A doctor’s son, Simon James Holliday Gray was born on October 21 1936. During the Second World War he was evacuated to Canada and afterwards attended Westminster School and Trinity College, Cambridge. At Westminster he struck up a friendship with a short, ugly, unpopular Jewish boy named Quass with whom he conducted a lucrative fraud, using Georgian pennies instead of florins in Underground ticket machines and pocketing three six-pences in change. Gray was told to stay away from Quass. Many years later, he heard that Quass had killed himself. His guilt about his desertion of the weaker boy was to provide the story of his television play Old Flames (1990). In 1965 Gray was appointed a lecturer in English at Queen Mary’s College. He published four novels under his own name; Colmain (1963), Simple People (1965), Little Portia (1967) and Breaking Hearts (1997). He also wrote A Comeback for Stark (1968) as Hamish Reade. His first effort at drama was an adaptation for television of a short story, Death of a Teddy-Bear.

His first major success was Butley, about a university professor. The lead was played by Alan Bates, who starred in many of Gray’s plays. Some people remarked on Gray’s near-obsession with Bates. Gray worked incessantly. “I don’t know how to relax,” he said. “I’m very easily bored by myself except when I’m working.” His only moment of simple happiness, he said, was when, after an all-night revision, fuelled by alcohol, a play was boxed up and he could pour himself another glass of champagne. In this way he produced more than 20 plays and adaptations. When not writing a new play, he would revise an old one. He also wrote a half-dozen plays for television, including After Pilkington (1987) and Running Late (1992), several plays for radio, and four early sets of journals; An Unnatural Pursuit and Other Pieces (1985); How’s That For Telling ’Em, Fat Lady (1988); and Fat Chance (1995). After the debacle of Cell Mates, Gray was forced to enter a clinic where he hoped: “I would be so massively dosed with drugs that I wouldn’t notice I wasn’t drinking”. While in hospital he was told he had cancer. A succession of “grinning” specialists informed him he had two years to live and each day revised their diagnosis of the cancer, declaring it more and more malignant. In the end, they could find only two aneurysms.
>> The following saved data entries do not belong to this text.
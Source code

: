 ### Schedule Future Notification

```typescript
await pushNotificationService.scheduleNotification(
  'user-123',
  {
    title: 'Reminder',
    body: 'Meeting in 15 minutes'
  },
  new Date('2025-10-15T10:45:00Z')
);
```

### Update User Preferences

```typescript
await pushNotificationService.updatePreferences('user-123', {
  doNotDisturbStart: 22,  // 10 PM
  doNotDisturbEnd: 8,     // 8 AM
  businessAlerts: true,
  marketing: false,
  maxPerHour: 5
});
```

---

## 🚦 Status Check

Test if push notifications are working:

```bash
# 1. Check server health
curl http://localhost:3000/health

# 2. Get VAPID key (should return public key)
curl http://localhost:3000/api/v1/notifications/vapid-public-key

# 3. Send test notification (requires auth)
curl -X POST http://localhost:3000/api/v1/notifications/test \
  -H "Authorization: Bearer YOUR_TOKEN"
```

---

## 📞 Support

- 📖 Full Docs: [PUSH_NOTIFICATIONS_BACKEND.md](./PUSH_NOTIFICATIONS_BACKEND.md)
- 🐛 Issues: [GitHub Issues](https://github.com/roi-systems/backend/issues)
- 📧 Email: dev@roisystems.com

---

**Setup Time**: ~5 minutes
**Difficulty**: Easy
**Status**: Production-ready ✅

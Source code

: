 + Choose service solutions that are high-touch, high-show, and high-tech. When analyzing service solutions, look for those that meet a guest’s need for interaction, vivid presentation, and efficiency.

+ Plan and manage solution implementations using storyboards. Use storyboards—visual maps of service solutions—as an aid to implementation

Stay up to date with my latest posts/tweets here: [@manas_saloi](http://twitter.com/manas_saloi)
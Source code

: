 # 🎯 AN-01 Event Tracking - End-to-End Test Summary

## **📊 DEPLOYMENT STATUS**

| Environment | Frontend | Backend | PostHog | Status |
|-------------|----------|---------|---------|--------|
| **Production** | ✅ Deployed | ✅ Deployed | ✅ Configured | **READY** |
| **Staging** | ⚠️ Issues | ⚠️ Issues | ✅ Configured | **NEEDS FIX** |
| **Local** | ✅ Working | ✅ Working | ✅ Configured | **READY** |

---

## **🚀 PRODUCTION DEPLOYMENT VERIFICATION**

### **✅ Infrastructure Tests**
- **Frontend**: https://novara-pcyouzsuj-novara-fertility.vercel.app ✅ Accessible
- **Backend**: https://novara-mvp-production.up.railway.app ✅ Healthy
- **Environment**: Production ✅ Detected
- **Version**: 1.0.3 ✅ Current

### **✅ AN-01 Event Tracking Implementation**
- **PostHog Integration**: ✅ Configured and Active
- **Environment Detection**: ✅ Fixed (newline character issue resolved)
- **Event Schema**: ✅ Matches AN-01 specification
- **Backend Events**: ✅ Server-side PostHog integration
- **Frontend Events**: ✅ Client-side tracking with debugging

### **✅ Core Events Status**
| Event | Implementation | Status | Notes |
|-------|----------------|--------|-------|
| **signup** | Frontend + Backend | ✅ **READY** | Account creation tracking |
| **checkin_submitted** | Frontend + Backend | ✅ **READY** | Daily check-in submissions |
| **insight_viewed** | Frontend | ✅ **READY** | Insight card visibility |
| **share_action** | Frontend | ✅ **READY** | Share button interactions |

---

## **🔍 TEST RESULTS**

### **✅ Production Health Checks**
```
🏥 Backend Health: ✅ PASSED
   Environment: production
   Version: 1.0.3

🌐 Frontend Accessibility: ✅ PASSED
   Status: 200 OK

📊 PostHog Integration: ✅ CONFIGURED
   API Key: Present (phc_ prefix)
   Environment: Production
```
Out of hospital, Gray developed pneumonia, a classic iatrogenic condition provoked by numerous endoscopies. “I’m still drinking and smoking more than I should,” Gray said. “But at least I’m immune from the worst health-hazard in life; the medical profession.” His first reduction in his alcohol intake was to swap Scotch for three bottles of champagne a day. But he eventually stopped drinking after collapsing in a restaurant in 1997. Harold Pinter raised a glass to him as he was carried out by Alan Bates. Gray’s daily routine, however, continued to bear the stamp of his alcoholic years: he rose at 2pm, ate dinner out and wrote through the night, going to bed at five in the morning. In this month’s Standpoint magazine, in a dialogue with The Daily Telegraph’s theatre critic Charles Spencer, he criticised as cowardly the readiness of the National Theatre to stage shows such as Jerry Springer: The Opera, which offended Christians, as a “very easy sort of liberalism”, while condemning the theatrical establishment’s reluctance to produce similar pieces that tackled other religions, such as radical Islam.

Simon Gray married, first, Beryl Kevern; they had a son and a daughter. After 25 years, the marriage was dissolved. He married, secondly, Victoria Rothschild. He smoked to the end, though he cut down a bit, and switched to Silk Cut.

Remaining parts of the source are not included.